Untuk sekedar contoh kecil, ingin makanan yang segar, sementara adik kita, kakak kita, istri kita atau suami kita belum peka terhadap kebutuhan pribadi kita. Maka, mau tidak mau, kita harus mengutarakan keinginan kita ini, kepada mereka dengan maksud dan harapan, mereka bisa mengabulkan keinginan dan kebutuhan kita. Masalah mendasarnya, andai kita gagal mengutarakan keinginan dan kebutuhan kita, maka kebutuhan kita tidak akan terwujud.
Di
sinilah, kita menemukan makna bahwa pada dasarnya keterampilan berbicara
dihadapan public itu, adalah keterampilan menyampaikan pesan, dengan maksud dan
tujuan untuk mempengaruhi atau mengubah nalar atau hati orang lain. Dengan kata
lain, berbicara dihadapan public atau berbicara kepada orang lain, pada
dasarnya adalah --meminjam istilah Mark Anthony, yaitu untukchange minds and
hearts.[2]
Untuk sampai pada kemampuan mampu memberikan pengaruh positif kepada orang lain, melalui pembicaraan dan gaya bicara kita, satu diantara tips dan trik yang disampaikan Mark Anthony, yaitu kita hendaknya focus pada contoh dan kasus konkrit dan bukan terhadap abstrasi. Seorang pembicara yang hebat, mampu mengutarakan pandangan yang hebat dan luar biasa, dengan kosa kata atau contoh yang gampang dihapahami oleh audiens.
You
Are What You Speak
Tapi
mungkin, kita bisa sepakat, bahwa perilaku pikiran dan berpikir adalah sesuatu
yang tidak tampak. Hal yang tampak itu adalah ucapan, perkataan atau
pembicaraan. Secara teoritis, ucapan yang keluar dari lisan kita, adalah buah
dari pikiran kita. Perkataan yang meluncur dari lisan kita, adalah lambang dari
kegiatan berpikir kita.
Dengan demikian, lebih spesifik lagi, Anda itu adalah Apa yang Anda ucapkan atau apa yang Anda BIcarakan. Dalam hal ini, Arnie Dahlke mengatakan bahwa You Are What You Speak[3] atau You Are What You Say.[4] Itulah perkembangan dari identitas manusia saat ini.
Kesantunan,
kesopanan, dan kerukunan, akan tampak dalam gaya tutur dan kosa kata yang
terluncurkan. Gaya bicara dan kosa kata yang terluncur itulah, yang akan
menggambarkan mengenai karakter diri kita sendiri.

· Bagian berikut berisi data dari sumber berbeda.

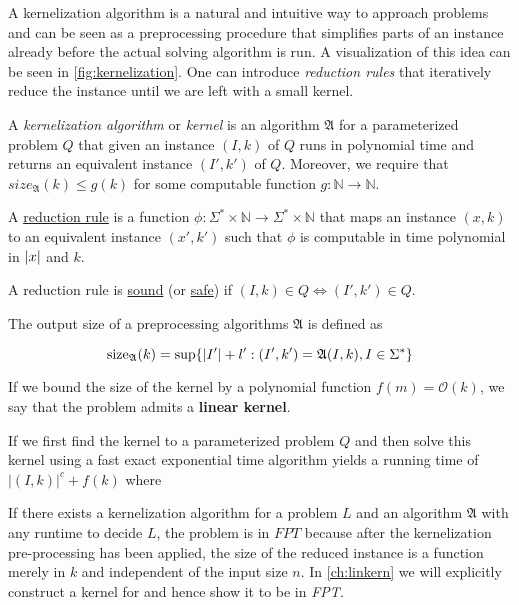 A kernelization algorithm is a natural and intuitive way to approach problems and can be seen as a preprocessing procedure that simplifies parts of an instance already before the actual solving algorithm is run. 
A visualization of this idea can be seen in \cref{fig:kernelization}.
One can introduce \textit{reduction rules} that iteratively reduce the instance until we are left with a small kernel.   

\begin{definition}
A \textit{kernelization algorithm} or \textit{kernel} is an algorithm $\mathfrak{A}$ for a parameterized problem $Q$ that given an instance $(I,k)$ of $Q$ runs in polynomial time and returns an equivalent instance $(I', k')$ of $Q$. Moreover, we require that $size_{\mathfrak{A}}(k) \leq g(k)$ for some computable function $g:\mathbb{N} \rightarrow \mathbb{N}$.

A \underline{reduction rule} is a function $\phi:\Sigma^* \times \mathbb{N} \rightarrow \Sigma^* \times \mathbb{N}$ that maps an instance $(x,k)$ to an equivalent instance $(x',k')$ such that $\phi$ is computable in time polynomial in $\abs{x}$ and $k$.

A reduction rule is \underline{sound} (or \underline{safe}) if $(I, k) \in Q \Leftrightarrow (I',k') \in Q$.
\end{definition}

\begin{definition} The output size of a preprocessing algorithms $\mathfrak{A}$ is defined as 

    \[\mathrm{size}_{\mathfrak{A}}(k) = \sup\{\abs{I'} + l': (I',k')= \mathfrak{A}(I,k), I \in \Sigma^* \} \]
\end{definition}

If we bound the size of the kernel by a polynomial function $f(m) = \mathcal{O}(k)$, we say that the problem admits a \textbf{linear kernel}.  

If we first find the kernel to a parameterized problem $Q$ and then solve this kernel using a fast exact exponential time algorithm yields a running time of $|(I,k)|^c + f(k)$ where 

If there exists a kernelization algorithm for a problem $L$ and an algorithm $\mathfrak{A}$ with any runtime to decide $L$, the problem is in $FPT$ because after the kernelization pre-processing has been applied, the size of the reduced instance is a function merely in $k$ and independent of the input size $n$. In \cref{ch:linkern} we will explicitly construct a kernel for \psdom and hence show it to be in \textit{FPT}.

Pada sisi lainnya, ucapan kita adalah gambaran dari pikiran kita. Pikiran kita akan menggambarkan wawasan atau pengetahuan kita. Dengan kata lain, ucapan kita adalah gambaran dari kualitas pengetahuan, wawasan atau keilmuan kita.
Words
is not enough
Seorang
pembicara ulung akan mengeluarkan kemampuan kosa kata yang dimilikinya. Semakin
tinggi kualitas retorika seseorang, semakin piawai dalam pemilihan kata dan
penggunaan kata saat berbicaranya. Semakin hebat seseorang dalam berbicara
dihadapan umum, semakin lihai dalam mengelola ide dan gagasan ke dalam sebuah
rangkaian kalimat yang dituturkannya. Tetapi perlu dicatat bahwa untuk menjadi
pembicara yang baik (the best speaker) tidak cukup sekedar mengandalkan
kemampuan bertutur kata.
Jacey Lamerton mengatakan pemanfaatan kata saja tidak cukup untuk menjadikan diri kita sebagai pembicara ulung.[5] Adalah sudah tidak pada tempatnya, jika kita hanya menggunakan pendekatan oral (lisan) saja dalam menyampaikan pendapat. Pendekatan verbal atau oral ini, tidak akan mampu memaksimalkan pesan kita, dihadapan jama’ah yang beranekaragam kemampuan, latar belakang dan gaya serta daya tangkap terhadap informasi itu. Oleh karena itu, Lamerton menyarankan untuk turut menggunakan model visual atau ilustrasi lain sebagai pembantu dalam memaksimalkan penyampaian pesan.
Untuk
menggenapkan hasil yang terbaik dari praktek pembicaraan kita dihadapan public,
diantaranya perlu memainkan variasi pembicaraan, misalnya dengan menggunakan
media penyampaian pesan, bahasa tubuh (body movement), gesture, kontak mata dan
juga keterampilan menyampaikan pesan (energy dan intonasi).[6] Semua
hal itu, perlu dikembangkan secara maksimal, dalam rangka meningkatkan kualitas
pembicaraan dan kualitas efektivitas pembicaraan kita dihadapan audiens atau mustami’i
atau jama’ah.
Penutup
Dalam
menutup kajian pendahuluannya Jacey Lamerton mengingatkan kepada kita, bahwa
saat kita akan berbicara dihadapan public, maka kita harus melakukan evaluasi
diri terlebih dahulu. Apa yang akan kita sampaikan, dimana kita akan berbicara
? sadari dan perkuat kemampuan kita, untuk senantiasa berbicara sesuatu hal yang relevan dengan kebutuhan pendengar,
karena di sinilah kunci keberhasilan kita saat berbicara dihadapan public.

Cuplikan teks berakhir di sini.